§ DATA SECTION
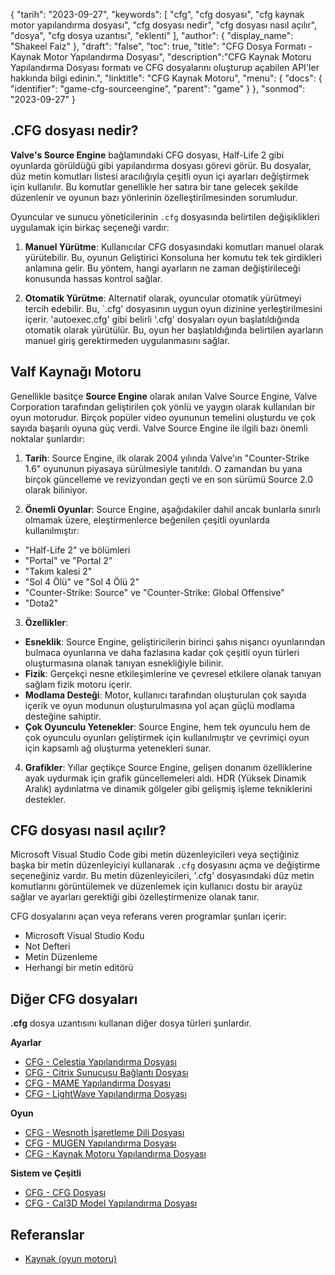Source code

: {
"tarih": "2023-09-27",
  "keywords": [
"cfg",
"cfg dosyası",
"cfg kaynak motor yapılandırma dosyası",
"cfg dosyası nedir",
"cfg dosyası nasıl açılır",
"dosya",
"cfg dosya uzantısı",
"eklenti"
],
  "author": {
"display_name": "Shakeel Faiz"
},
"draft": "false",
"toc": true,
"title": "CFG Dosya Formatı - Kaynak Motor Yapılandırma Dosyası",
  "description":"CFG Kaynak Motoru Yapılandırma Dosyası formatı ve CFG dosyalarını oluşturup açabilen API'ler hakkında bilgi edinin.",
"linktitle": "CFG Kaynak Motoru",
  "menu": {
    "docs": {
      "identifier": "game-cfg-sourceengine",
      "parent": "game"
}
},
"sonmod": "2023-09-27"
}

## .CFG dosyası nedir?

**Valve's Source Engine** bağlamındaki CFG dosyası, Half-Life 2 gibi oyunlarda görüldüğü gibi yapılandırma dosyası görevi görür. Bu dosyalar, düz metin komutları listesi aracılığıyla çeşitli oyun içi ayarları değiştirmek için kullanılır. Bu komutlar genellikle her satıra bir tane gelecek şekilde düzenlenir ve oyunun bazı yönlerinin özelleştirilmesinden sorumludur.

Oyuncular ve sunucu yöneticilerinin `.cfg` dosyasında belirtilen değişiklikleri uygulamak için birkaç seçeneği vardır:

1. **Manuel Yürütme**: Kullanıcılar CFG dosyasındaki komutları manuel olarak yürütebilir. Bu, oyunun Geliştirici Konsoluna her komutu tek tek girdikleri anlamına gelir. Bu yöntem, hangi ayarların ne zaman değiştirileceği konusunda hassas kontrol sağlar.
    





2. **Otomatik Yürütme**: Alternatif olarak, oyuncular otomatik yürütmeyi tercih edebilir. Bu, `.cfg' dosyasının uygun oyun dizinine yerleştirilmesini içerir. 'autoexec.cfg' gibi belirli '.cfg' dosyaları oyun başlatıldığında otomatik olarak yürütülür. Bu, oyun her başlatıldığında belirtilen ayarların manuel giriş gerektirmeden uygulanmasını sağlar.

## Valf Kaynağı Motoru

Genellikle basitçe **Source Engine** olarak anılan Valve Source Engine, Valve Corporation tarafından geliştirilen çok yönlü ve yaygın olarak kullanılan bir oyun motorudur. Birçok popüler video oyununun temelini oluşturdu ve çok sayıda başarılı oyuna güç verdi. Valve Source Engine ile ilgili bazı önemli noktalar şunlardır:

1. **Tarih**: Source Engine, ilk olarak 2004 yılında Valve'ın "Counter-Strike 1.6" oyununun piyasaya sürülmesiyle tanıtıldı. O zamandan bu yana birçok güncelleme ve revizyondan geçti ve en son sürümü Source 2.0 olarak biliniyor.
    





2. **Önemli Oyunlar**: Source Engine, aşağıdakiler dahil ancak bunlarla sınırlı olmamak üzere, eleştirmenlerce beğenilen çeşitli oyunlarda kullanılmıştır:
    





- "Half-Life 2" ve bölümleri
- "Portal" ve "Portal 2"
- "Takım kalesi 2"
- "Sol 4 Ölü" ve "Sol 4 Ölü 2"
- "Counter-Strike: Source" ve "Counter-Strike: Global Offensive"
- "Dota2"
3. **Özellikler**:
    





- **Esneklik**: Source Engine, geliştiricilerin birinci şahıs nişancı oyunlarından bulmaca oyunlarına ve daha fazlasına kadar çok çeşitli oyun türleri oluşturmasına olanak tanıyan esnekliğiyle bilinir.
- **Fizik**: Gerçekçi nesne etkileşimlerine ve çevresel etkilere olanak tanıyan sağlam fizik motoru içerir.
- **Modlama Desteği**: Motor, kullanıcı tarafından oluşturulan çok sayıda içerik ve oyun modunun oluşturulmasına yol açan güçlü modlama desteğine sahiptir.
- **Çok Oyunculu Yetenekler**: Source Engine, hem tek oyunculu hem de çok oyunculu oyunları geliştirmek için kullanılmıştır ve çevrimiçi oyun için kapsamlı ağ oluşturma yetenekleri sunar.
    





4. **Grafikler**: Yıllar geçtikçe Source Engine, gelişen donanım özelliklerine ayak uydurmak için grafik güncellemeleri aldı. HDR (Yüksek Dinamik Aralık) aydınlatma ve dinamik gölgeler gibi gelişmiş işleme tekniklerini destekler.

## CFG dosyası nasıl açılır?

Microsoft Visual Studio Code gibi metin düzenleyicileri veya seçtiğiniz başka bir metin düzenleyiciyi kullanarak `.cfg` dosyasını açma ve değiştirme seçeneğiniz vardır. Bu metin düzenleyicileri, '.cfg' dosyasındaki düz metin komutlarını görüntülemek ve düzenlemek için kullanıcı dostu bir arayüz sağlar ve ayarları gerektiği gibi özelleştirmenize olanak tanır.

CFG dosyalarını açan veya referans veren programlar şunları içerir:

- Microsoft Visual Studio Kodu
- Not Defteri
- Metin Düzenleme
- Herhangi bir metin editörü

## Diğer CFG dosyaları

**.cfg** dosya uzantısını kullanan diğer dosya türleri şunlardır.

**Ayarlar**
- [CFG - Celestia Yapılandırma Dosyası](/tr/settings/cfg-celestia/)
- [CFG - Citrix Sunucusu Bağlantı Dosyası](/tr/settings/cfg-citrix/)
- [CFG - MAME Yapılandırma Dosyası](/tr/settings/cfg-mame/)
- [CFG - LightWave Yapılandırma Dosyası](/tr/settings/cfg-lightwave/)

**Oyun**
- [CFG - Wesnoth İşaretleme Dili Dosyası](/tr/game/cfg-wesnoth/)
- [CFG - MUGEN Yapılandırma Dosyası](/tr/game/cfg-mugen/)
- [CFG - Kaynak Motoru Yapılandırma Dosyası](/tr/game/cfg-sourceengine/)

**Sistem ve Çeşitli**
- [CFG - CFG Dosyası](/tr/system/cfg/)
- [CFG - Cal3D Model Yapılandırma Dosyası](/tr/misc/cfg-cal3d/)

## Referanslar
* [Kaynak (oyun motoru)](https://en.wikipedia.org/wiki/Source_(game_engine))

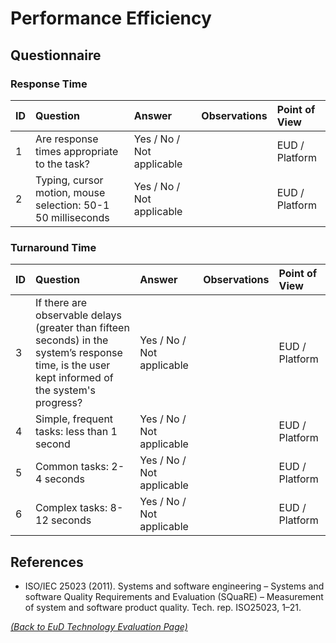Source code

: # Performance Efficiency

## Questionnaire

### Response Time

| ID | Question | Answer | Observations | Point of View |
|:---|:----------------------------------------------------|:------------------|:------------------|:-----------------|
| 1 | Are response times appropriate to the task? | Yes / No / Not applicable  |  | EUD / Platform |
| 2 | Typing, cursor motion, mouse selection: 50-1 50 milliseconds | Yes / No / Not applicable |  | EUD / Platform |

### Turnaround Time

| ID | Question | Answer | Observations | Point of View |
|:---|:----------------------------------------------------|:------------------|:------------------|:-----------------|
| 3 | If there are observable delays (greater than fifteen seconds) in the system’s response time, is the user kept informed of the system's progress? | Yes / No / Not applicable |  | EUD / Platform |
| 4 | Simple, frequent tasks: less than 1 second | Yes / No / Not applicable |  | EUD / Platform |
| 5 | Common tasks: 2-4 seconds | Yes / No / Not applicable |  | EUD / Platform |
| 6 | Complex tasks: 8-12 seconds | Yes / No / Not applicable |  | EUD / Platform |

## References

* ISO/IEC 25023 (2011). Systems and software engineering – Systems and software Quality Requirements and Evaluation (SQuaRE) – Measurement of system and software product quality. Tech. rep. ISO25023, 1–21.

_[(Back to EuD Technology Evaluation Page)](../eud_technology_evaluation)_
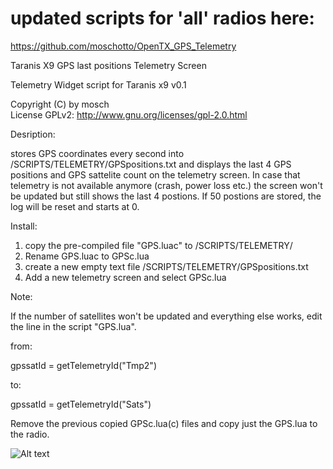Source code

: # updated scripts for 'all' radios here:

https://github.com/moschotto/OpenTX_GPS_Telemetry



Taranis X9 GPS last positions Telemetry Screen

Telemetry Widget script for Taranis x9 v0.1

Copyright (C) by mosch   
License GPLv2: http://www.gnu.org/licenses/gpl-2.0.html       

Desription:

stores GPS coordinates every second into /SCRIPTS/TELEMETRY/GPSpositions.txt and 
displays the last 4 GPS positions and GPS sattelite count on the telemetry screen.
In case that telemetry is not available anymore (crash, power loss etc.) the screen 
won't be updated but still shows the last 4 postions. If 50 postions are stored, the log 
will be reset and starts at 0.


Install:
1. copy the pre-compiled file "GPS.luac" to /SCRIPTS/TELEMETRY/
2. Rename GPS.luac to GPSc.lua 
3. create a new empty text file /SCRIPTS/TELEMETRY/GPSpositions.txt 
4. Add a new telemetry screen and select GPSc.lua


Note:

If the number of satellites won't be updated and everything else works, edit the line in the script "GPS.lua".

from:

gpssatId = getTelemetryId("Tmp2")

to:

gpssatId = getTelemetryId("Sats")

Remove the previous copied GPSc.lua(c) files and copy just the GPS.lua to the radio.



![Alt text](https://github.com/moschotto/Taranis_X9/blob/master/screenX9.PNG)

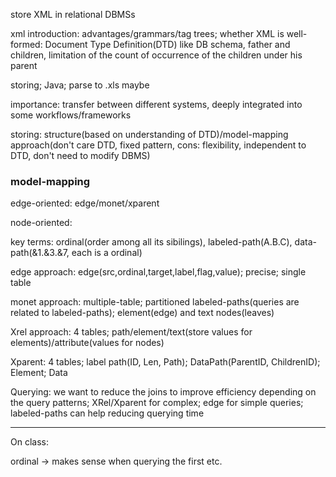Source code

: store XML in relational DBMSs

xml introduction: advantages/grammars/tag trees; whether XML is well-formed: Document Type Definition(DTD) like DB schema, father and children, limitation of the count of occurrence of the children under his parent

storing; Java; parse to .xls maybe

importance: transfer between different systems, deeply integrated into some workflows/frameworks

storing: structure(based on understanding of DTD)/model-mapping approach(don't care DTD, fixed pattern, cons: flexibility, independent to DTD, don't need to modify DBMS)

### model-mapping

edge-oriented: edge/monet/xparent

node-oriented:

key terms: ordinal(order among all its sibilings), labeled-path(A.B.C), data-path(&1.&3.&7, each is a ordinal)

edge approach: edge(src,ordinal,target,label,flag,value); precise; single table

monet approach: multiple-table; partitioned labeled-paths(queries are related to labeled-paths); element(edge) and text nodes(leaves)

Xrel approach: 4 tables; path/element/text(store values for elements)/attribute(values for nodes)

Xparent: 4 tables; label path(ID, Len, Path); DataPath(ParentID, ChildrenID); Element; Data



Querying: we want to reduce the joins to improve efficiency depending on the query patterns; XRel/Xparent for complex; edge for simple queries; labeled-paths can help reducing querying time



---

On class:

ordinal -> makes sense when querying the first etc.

§ WORK TO COMPLETE
Begin with the line above that has "2. **Önemli Oyunlar**: Source" and continue through the line that has "Microsoft Visual Studio Code", setting each one down exactly. Stop there.

§ WRITTEN SOLUTION
2. **Önemli Oyunlar**: Source Engine, aşağıdakiler dahil ancak bunlarla sınırlı olmamak üzere, eleştirmenlerce beğenilen çeşitli oyunlarda kullanılmıştır:
    





- "Half-Life 2" ve bölümleri
- "Portal" ve "Portal 2"
- "Takım kalesi 2"
- "Sol 4 Ölü" ve "Sol 4 Ölü 2"
- "Counter-Strike: Source" ve "Counter-Strike: Global Offensive"
- "Dota2"
3. **Özellikler**:
    





- **Esneklik**: Source Engine, geliştiricilerin birinci şahıs nişancı oyunlarından bulmaca oyunlarına ve daha fazlasına kadar çok çeşitli oyun türleri oluşturmasına olanak tanıyan esnekliğiyle bilinir.
- **Fizik**: Gerçekçi nesne etkileşimlerine ve çevresel etkilere olanak tanıyan sağlam fizik motoru içerir.
- **Modlama Desteği**: Motor, kullanıcı tarafından oluşturulan çok sayıda içerik ve oyun modunun oluşturulmasına yol açan güçlü modlama desteğine sahiptir.
- **Çok Oyunculu Yetenekler**: Source Engine, hem tek oyunculu hem de çok oyunculu oyunları geliştirmek için kullanılmıştır ve çevrimiçi oyun için kapsamlı ağ oluşturma yetenekleri sunar.
    





4. **Grafikler**: Yıllar geçtikçe Source Engine, gelişen donanım özelliklerine ayak uydurmak için grafik güncellemeleri aldı. HDR (Yüksek Dinamik Aralık) aydınlatma ve dinamik gölgeler gibi gelişmiş işleme tekniklerini destekler.

## CFG dosyası nasıl açılır?

Microsoft Visual Studio Code gibi metin düzenleyicileri veya seçtiğiniz başka bir metin düzenleyiciyi kullanarak `.cfg` dosyasını açma ve değiştirme seçeneğiniz vardır. Bu metin düzenleyicileri, '.cfg' dosyasındaki düz metin komutlarını görüntülemek ve düzenlemek için kullanıcı dostu bir arayüz sağlar ve ayarları gerektiği gibi özelleştirmenize olanak tanır.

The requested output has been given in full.